Does a bank have a duty of care to disclose information about the risk of investment prior to approving a loan?

California, United States of America


The following excerpt is from SEST Consulting, Inc. v. Wachovia Bank, B195750 (Cal. App. 12/21/2007), B195750 (Cal. App. 2007):

In order for liability to exist under these circumstances, the bank must have "actively participated" in the transaction such that the financing took on ramifications beyond the usual money lenders' domain. (Wagner v. Benson, supra, 101 Cal.App.3d at pp. 34-35 [defendant was not under a duty to disclose information about the risk of investment prior to approving loan to inexperienced investors because the lender did not have extensive control and share of profits but rather participated only in protecting its security interest in the loan collateral].) But if a lender departs from the normal role of lending funds, for example, by exercising extensive control in the transaction or sharing in profits, such "active participation" may be sufficient to impose a duty of care. (Ibid.) However, the bank's alleged participation in this case is that it reviewed documents for approval of the loan assumption.
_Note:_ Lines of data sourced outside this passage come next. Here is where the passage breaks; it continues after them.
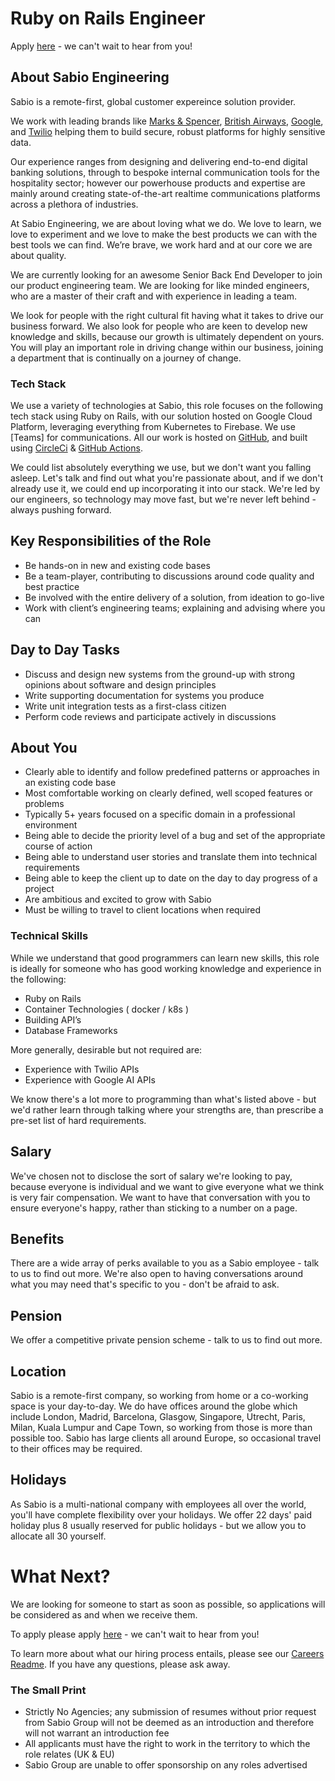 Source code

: # Ruby on Rails Engineer

Apply [here](https://sabio.pinpointhq.com/jobs/7880) - we can't wait to hear from you!

## About Sabio Engineering

Sabio is a remote-first, global customer expereince solution provider.

We work with leading brands like [Marks & Spencer](https://cloud.google.com/customers/marks-and-spencer), [British Airways](https://dvelp.co.uk/projects/britishairways), [Google](https://dvelp.co.uk/products/airline), and [Twilio](https://showcase.twilio.com/s/partner-listing/a8E1W00000097TDUAY) helping them to build secure, robust platforms for highly sensitive data.

Our experience ranges from designing and delivering end-to-end digital banking solutions, through to bespoke internal communication tools for the hospitality sector; however our powerhouse products and expertise are mainly around creating state-of-the-art realtime communications platforms across a plethora of industries.

At Sabio Engineering, we are about loving what we do. We love to learn, we love to experiment and we love to make the best products we can with the best tools we can find. We’re brave, we work hard and at our core we are about quality.

We are currently looking for an awesome Senior Back End Developer to join our product engineering team.  We are looking for like minded engineers, who are a master of their craft and with experience in leading a team. 

We look for people with the right cultural fit having what it takes to drive our business forward. We also look for people who are keen to develop new knowledge and skills, because our growth is ultimately dependent on yours. You will play an important role in driving change within our business, joining a department that is continually on a journey of change. 


### Tech Stack

We use a variety of technologies at Sabio, this role focuses on the following tech stack using Ruby on Rails, with our solution hosted on Google Cloud Platform, leveraging everything from Kubernetes to Firebase. We use [Teams] for communications. All our work is hosted on [GitHub](https://github.com/sabio-engineering), and built using [CircleCi](https://circleci.com/) & [GitHub Actions]().

We could list absolutely everything we use, but we don't want you falling asleep. Let's talk and find out what you're passionate about, and if we don't already use it, we could end up incorporating it into our stack. We're led by our engineers, so technology may move fast, but we're never left behind - always pushing forward.

## Key Responsibilities of the Role

- Be hands-on in new and existing code bases
- Be a team-player, contributing to discussions around code quality and best practice
- Be involved with the entire delivery of a solution, from ideation to go-live
- Work with client’s engineering teams; explaining and advising where you can

## Day to Day Tasks

- Discuss and design new systems from the ground-up with strong opinions about software and design principles
- Write supporting documentation for systems you produce
- Write unit integration tests as a first-class citizen
- Perform code reviews and participate actively in discussions

## About You

- Clearly able to identify and follow predefined patterns or approaches in an existing code base
- Most comfortable working on clearly defined, well scoped features or problems
- Typically 5+ years focused on a specific domain in a professional environment
- Being able to decide the priority level of a bug and set of the appropriate course of action
- Being able to understand user stories and translate them into technical requirements
- Being able to keep the client up to date on the day to day progress of a project
- Are ambitious and excited to grow with Sabio
- Must be willing to travel to client locations when required

### Technical Skills

While we understand that good programmers can learn new skills, this role is ideally for someone who has good working knowledge and experience in the following:

- Ruby on Rails
- Container Technologies ( docker / k8s )
- Building API’s 
- Database Frameworks

More generally, desirable but not required are:

- Experience with Twilio APIs
- Experience with Google AI APIs

We know there's a lot more to programming than what's listed above - but we'd rather learn through talking where your strengths are, than prescribe a pre-set list of hard requirements.

## Salary

We've chosen not to disclose the sort of salary we're looking to pay, because everyone is individual and we want to give everyone what we think is very fair compensation. We want to have that conversation with you to ensure everyone's happy, rather than sticking to a number on a page.

## Benefits

There are a wide array of perks available to you as a Sabio employee - talk to us to find out more. We're also open to having conversations around what you may need that's specific to you - don't be afraid to ask.

## Pension

We offer a competitive private pension scheme - talk to us to find out more.

## Location

Sabio is a remote-first company, so working from home or a co-working space is your day-to-day. We do have offices around the globe which include London, Madrid, Barcelona, Glasgow, Singapore, Utrecht, Paris, Milan, Kuala Lumpur and Cape Town, so working from those is more than possible too. Sabio has large clients all around Europe, so occasional travel to their offices may be required.

## Holidays

As Sabio is a multi-national company with employees all over the world, you'll have complete flexibility over your holidays. We offer 22 days' paid holiday plus 8 usually reserved for public holidays - but we allow you to allocate all 30 yourself.

# What Next?

We are looking for someone to start as soon as possible, so applications will be considered as and when we receive them.

To apply please apply [here](https://sabio.pinpointhq.com/jobs/7880) - we can't wait to hear from you!

To learn more about what our hiring process entails, please see our [Careers Readme](../README.md#hiring-process). If you have any questions, please ask away.

### The Small Print

 - Strictly No Agencies; any submission of resumes without prior request from Sabio Group will not be deemed as an introduction and therefore will not warrant an introduction fee
 - All applicants must have the right to work in the territory to which the role relates (UK & EU)
 - Sabio Group are unable to offer sponsorship on any roles advertised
There are no allegations the bank acted in any capacity beyond the domain of a mere lender. There are no extraordinary or special facts showing the bank stepped out of its capacity in processing the loan application such that a duty of care was required. Therefore, the demurrers to the seventh, eighth, ninth, and twelfth causes of action were correctly sustained on the ground the bank owed no duty of care to plaintiff.